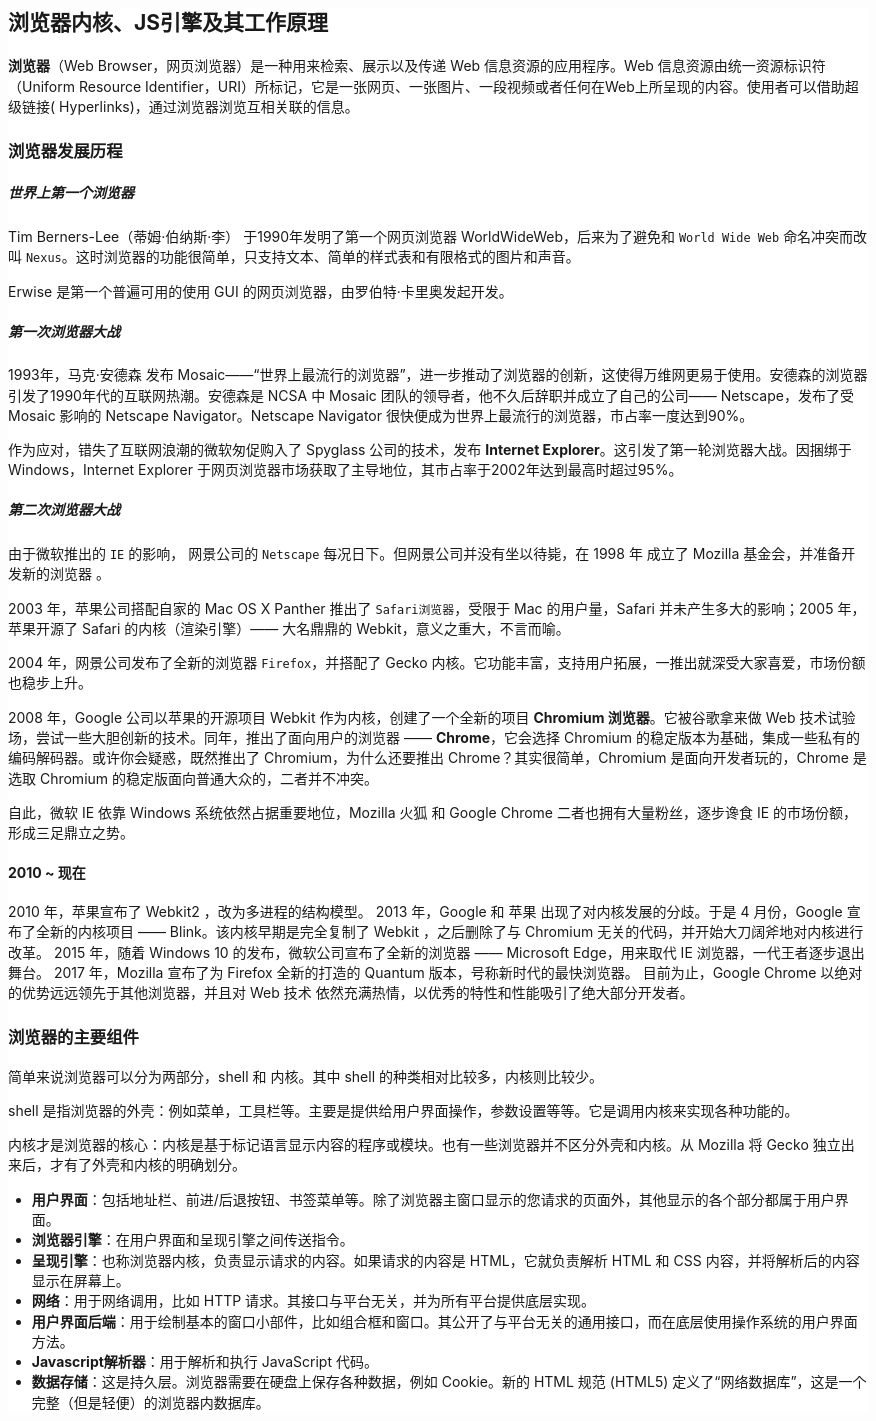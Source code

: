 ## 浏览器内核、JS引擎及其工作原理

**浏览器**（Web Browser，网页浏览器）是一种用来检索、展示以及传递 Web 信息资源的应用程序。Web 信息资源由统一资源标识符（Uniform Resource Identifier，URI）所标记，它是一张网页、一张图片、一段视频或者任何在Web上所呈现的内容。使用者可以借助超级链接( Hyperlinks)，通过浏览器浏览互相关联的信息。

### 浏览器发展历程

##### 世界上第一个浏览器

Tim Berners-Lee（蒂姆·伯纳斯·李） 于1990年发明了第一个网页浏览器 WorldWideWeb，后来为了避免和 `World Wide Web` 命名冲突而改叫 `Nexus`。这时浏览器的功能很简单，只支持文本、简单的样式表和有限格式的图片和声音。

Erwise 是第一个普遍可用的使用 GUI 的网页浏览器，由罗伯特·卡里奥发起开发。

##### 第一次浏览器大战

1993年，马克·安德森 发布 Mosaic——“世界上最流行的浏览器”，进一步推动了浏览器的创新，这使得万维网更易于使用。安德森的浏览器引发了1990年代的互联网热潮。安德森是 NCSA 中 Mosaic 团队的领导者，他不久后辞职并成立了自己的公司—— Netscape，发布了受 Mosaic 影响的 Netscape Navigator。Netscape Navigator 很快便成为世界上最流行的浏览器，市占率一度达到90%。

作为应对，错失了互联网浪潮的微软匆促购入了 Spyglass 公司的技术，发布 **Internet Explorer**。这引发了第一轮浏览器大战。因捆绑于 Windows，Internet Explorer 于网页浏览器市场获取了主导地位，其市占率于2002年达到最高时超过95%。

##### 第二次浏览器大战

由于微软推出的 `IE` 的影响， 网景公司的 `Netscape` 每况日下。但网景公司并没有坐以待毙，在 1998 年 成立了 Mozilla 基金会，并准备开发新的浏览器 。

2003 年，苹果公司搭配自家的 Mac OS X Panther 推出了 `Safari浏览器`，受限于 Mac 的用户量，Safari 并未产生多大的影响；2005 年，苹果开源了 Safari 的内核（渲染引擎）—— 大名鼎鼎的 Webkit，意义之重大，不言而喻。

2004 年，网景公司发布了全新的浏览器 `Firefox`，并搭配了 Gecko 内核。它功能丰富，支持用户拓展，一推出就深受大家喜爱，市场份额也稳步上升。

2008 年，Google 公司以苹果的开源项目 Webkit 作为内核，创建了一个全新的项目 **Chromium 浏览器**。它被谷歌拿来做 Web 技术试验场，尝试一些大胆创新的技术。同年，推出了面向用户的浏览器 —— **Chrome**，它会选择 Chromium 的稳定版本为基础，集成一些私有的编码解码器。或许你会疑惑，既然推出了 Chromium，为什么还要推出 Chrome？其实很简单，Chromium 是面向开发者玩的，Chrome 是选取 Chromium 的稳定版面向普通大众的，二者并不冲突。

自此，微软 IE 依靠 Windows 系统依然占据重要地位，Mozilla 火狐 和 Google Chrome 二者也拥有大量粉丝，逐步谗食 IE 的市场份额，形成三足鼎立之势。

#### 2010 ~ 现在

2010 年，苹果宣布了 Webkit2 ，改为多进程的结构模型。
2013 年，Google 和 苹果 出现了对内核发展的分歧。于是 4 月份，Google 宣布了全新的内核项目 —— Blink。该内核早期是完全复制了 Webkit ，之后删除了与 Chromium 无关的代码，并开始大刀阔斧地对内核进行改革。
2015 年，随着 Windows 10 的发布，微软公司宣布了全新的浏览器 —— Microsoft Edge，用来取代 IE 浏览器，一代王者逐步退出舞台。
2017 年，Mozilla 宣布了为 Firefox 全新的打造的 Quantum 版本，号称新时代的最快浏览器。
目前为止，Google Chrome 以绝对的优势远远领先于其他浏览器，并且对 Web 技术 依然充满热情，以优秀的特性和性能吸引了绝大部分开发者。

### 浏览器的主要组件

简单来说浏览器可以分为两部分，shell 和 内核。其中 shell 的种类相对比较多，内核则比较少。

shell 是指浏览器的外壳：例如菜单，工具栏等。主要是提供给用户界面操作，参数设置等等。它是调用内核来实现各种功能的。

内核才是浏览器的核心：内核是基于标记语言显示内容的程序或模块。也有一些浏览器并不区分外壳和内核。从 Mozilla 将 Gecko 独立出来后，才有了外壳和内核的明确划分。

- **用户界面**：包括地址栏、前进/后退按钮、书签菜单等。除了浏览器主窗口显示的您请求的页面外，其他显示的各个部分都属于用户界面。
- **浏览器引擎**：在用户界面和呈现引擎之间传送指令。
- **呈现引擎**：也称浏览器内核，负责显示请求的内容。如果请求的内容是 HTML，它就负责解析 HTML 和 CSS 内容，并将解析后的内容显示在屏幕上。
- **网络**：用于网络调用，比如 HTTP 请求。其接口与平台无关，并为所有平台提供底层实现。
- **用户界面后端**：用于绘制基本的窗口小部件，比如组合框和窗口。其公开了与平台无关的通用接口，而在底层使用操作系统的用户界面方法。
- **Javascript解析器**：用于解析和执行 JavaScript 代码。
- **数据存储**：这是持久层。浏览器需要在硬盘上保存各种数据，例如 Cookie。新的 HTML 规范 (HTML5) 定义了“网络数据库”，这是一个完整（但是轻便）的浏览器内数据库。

▬▬▬

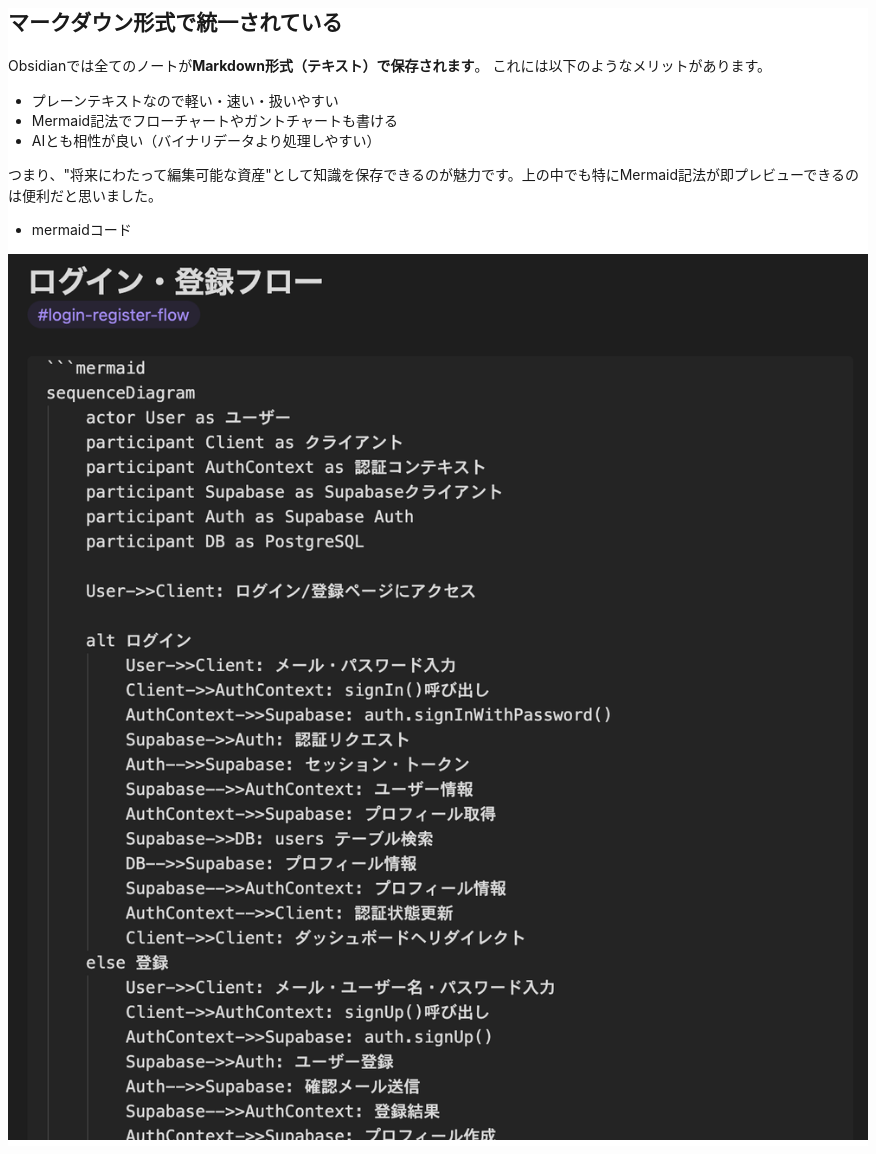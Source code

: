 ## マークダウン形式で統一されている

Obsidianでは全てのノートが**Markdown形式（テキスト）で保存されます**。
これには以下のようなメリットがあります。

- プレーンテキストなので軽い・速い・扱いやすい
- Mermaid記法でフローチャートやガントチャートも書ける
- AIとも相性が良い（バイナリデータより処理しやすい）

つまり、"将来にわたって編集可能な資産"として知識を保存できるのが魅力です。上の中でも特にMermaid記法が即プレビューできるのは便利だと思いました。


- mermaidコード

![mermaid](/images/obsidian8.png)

▬▬▬

PROBLEM – An exact copy of the lines above, from the one containing "- **用户界面**：包括地" down to the one containing "- **数据存储**：这是持久层。浏览器需要在硬盘上保存各种数据，例如 Cookie。新的" and including both, is the whole answer; retype it and nothing else.

THE ANSWER –
- **用户界面**：包括地址栏、前进/后退按钮、书签菜单等。除了浏览器主窗口显示的您请求的页面外，其他显示的各个部分都属于用户界面。
- **浏览器引擎**：在用户界面和呈现引擎之间传送指令。
- **呈现引擎**：也称浏览器内核，负责显示请求的内容。如果请求的内容是 HTML，它就负责解析 HTML 和 CSS 内容，并将解析后的内容显示在屏幕上。
- **网络**：用于网络调用，比如 HTTP 请求。其接口与平台无关，并为所有平台提供底层实现。
- **用户界面后端**：用于绘制基本的窗口小部件，比如组合框和窗口。其公开了与平台无关的通用接口，而在底层使用操作系统的用户界面方法。
- **Javascript解析器**：用于解析和执行 JavaScript 代码。
- **数据存储**：这是持久层。浏览器需要在硬盘上保存各种数据，例如 Cookie。新的 HTML 规范 (HTML5) 定义了“网络数据库”，这是一个完整（但是轻便）的浏览器内数据库。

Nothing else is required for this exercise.